- Task requirements:
Output all of the records word for word and drop the images.

Saved data entries
━━━━━━━━━━━━━━━━━━━━

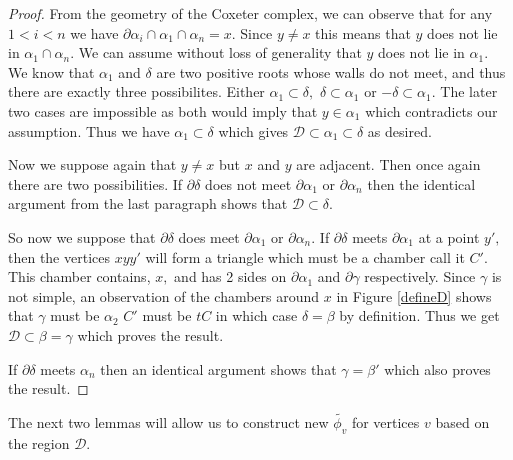 \documentclass[class=book, crop=false,12 pt]{standalone}
\begin{document}
\begin{proof}
From the geometry of the Coxeter complex, we can observe that for any $1<i<n$ we have $\partial \alpha_i \cap \alpha_1\cap \alpha_n=x.$ Since $y\neq x$ this means that $y$ does not lie in $\alpha_1\cap \alpha_n.$ We can assume without loss of generality that $y$ does not lie in $\alpha_1.$ We know that $\alpha_1$ and $\delta$ are two positive roots whose walls do not meet, and thus there are exactly three possibilites. Either $\alpha_1\subset \delta,$ $\delta\subset\alpha_1$ or $-\delta\subset \alpha_1.$ The later two cases are impossible as both would imply that $y\in \alpha_1$ which contradicts our assumption. Thus we have $\alpha_1\subset\delta$ which gives $\mathcal{D}\subset\alpha_1\subset \delta$ as desired.

Now we suppose again that $y\neq x$ but $x$ and $y$ are adjacent. Then once again there are two possibilities. If $\partial \delta$ does not meet $\partial \alpha_1$ or $\partial \alpha_n$ then the identical argument from the last paragraph shows that $\mathcal{D}\subset \delta.$

So now we suppose that $\partial \delta$ does meet $\partial \alpha_1$ or $\partial \alpha_n.$ If $\partial \delta$ meets $\partial \alpha_1$ at a point $y',$ then the vertices $xyy'$ will form a triangle which must be a chamber call it $C'.$ This chamber contains, $x,$ and has 2 sides on $\partial \alpha_1$ and $\partial \gamma$ respectively. Since $\gamma$ is not simple, an observation of the chambers around $x$ in Figure \ref{defineD} shows that $\gamma$ must be $\alpha_2$ $C'$ must be $tC$ in which case $\delta=\beta$ by definition. Thus we get $\mathcal{D}\subset \beta =\gamma$ which proves the result.

If $\partial \delta$ meets $\alpha_n$ then an identical argument shows that $\gamma=\beta'$ which also proves the result.

\end{proof}

The next two lemmas will allow us to construct new $\tilde{\phi_v}$ for vertices $v$ based on the region $\mathcal{D}.$
\end{document}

━━━━━━━━━━━━━━━━━━━━

- The answer:
 \documentclass[class=book, crop=false,12 pt]{standalone}
\begin{document}
\begin{proof}
From the geometry of the Coxeter complex, we can observe that for any $1<i<n$ we have $\partial \alpha_i \cap \alpha_1\cap \alpha_n=x.$ Since $y\neq x$ this means that $y$ does not lie in $\alpha_1\cap \alpha_n.$ We can assume without loss of generality that $y$ does not lie in $\alpha_1.$ We know that $\alpha_1$ and $\delta$ are two positive roots whose walls do not meet, and thus there are exactly three possibilites. Either $\alpha_1\subset \delta,$ $\delta\subset\alpha_1$ or $-\delta\subset \alpha_1.$ The later two cases are impossible as both would imply that $y\in \alpha_1$ which contradicts our assumption. Thus we have $\alpha_1\subset\delta$ which gives $\mathcal{D}\subset\alpha_1\subset \delta$ as desired.

Now we suppose again that $y\neq x$ but $x$ and $y$ are adjacent. Then once again there are two possibilities. If $\partial \delta$ does not meet $\partial \alpha_1$ or $\partial \alpha_n$ then the identical argument from the last paragraph shows that $\mathcal{D}\subset \delta.$

So now we suppose that $\partial \delta$ does meet $\partial \alpha_1$ or $\partial \alpha_n.$ If $\partial \delta$ meets $\partial \alpha_1$ at a point $y',$ then the vertices $xyy'$ will form a triangle which must be a chamber call it $C'.$ This chamber contains, $x,$ and has 2 sides on $\partial \alpha_1$ and $\partial \gamma$ respectively. Since $\gamma$ is not simple, an observation of the chambers around $x$ in Figure \ref{defineD} shows that $\gamma$ must be $\alpha_2$ $C'$ must be $tC$ in which case $\delta=\beta$ by definition. Thus we get $\mathcal{D}\subset \beta =\gamma$ which proves the result.

If $\partial \delta$ meets $\alpha_n$ then an identical argument shows that $\gamma=\beta'$ which also proves the result.

\end{proof}

The next two lemmas will allow us to construct new $\tilde{\phi_v}$ for vertices $v$ based on the region $\mathcal{D}.$
\end{document}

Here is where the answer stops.